Iva Toric’s new single “Trust Fall” is the third single release from her second album Dead Reckoning. The San Francisco based singer/songwriter made her first big splash on the scene with 2020’s dark gem The Devil’s Mark, a collection serving notice that a new female singer in the metal world had emerged. She doesn’t follow in the footsteps and template of her contemporaries, however, as Toric generally eschews the genre’s imaginative trappings in favor of much more confessional-oriented fare.
Little else reflects that as much as writing about exit strategies and emotions leaving a relationship turned dark. Toric writes about this cruel and all too common twist of romantic fate from the point of view of an insider, someone who has lived this rather than imagining it for listeners, and it gives the cut intimacy and immediacy in spades. Her credibility and the song’s is beyond question. You hear her throwing every ounce of herself into the track and never doubt her from the first line onward.
She is also negotiating and orchestrating her presence as well. Toric commits herself to all the right lines and syllables, but she never presses too hard and pulls this song from raw emotion into melodramatic overkill. Straddling the line between a studied and over the top performance is a much more difficult tightrope than you may even think, but Toric makes it sound easy. It is what the great ones do and the offhanded skill they exhibit keeps us coming back for more.
Gregg Cash handles the song’s guitar and bass playing as well as the arranging. It is quite a load, but it pays off with a performance that never seems like it is at a loss for invoking a compelling instrumental texture or reinforcing the vocal in some significant way. Dylan Howard supplies the final piece of the musical puzzle with a powerful array of beats and rhythmic shifts that fuel the song with energy. There is plenty here to engage listeners both emotionally and physically.

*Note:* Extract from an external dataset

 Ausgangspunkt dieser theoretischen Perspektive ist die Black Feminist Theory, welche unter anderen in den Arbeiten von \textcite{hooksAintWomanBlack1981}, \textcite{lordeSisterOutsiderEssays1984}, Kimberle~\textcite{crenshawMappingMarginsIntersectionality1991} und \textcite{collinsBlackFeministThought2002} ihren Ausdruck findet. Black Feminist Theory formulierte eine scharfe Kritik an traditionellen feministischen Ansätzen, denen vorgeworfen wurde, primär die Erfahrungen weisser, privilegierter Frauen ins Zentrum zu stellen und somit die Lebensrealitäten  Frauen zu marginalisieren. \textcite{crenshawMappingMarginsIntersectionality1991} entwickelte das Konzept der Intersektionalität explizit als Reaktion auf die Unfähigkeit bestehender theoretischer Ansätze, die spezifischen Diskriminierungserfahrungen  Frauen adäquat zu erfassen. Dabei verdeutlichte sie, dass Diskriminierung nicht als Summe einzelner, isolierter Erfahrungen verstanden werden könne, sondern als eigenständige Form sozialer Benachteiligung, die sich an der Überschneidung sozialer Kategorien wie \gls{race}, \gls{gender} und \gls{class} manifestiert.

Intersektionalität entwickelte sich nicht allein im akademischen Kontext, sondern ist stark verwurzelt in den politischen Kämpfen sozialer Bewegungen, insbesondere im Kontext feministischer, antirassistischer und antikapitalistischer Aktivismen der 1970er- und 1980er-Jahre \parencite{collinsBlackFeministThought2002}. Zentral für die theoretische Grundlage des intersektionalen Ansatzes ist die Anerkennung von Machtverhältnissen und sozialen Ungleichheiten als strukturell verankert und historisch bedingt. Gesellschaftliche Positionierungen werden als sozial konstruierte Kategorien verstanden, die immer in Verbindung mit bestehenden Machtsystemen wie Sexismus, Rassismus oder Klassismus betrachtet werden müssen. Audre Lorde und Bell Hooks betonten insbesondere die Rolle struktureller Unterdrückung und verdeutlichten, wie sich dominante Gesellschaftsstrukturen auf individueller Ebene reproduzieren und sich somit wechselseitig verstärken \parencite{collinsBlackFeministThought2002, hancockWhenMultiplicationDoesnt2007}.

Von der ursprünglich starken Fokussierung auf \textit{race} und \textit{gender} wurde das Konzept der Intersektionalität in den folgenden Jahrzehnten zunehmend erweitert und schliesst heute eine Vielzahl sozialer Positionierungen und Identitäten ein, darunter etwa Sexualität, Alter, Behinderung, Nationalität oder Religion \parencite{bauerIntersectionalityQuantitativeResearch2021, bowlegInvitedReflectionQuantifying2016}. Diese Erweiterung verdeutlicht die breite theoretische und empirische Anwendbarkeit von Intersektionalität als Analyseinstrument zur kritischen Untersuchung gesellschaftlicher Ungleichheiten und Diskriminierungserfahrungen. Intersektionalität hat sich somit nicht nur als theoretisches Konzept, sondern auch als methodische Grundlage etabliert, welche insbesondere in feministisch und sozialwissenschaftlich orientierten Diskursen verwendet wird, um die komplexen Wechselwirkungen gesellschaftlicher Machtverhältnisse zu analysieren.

I believe translating the song to live performance wouldn’t be difficult. The dynamics of the track are designed in such a way that it holds seemingly boundless promise as a live song and the chorus, in particular, presents a particular memorable opportunity for Toric to blow live audiences away. She is only on her second album with Dead Reckoning, but it is impressive how she has marshaled her strengths with such seeming effortlessness.
What a trajectory in just two years. Three singles in and you can mark Dead Reckoning, in my book, as a success already and scarcely shot out from the starting blocks. It’s only going to get bigger from this point onward. This is a moment when Toric’s career likely ascends to a higher level than before and listeners present for this moment are likely to be fans for life of this talented performer and songwriter. She’s well on her way to something special and continues blazing an uncompromising trail to get there.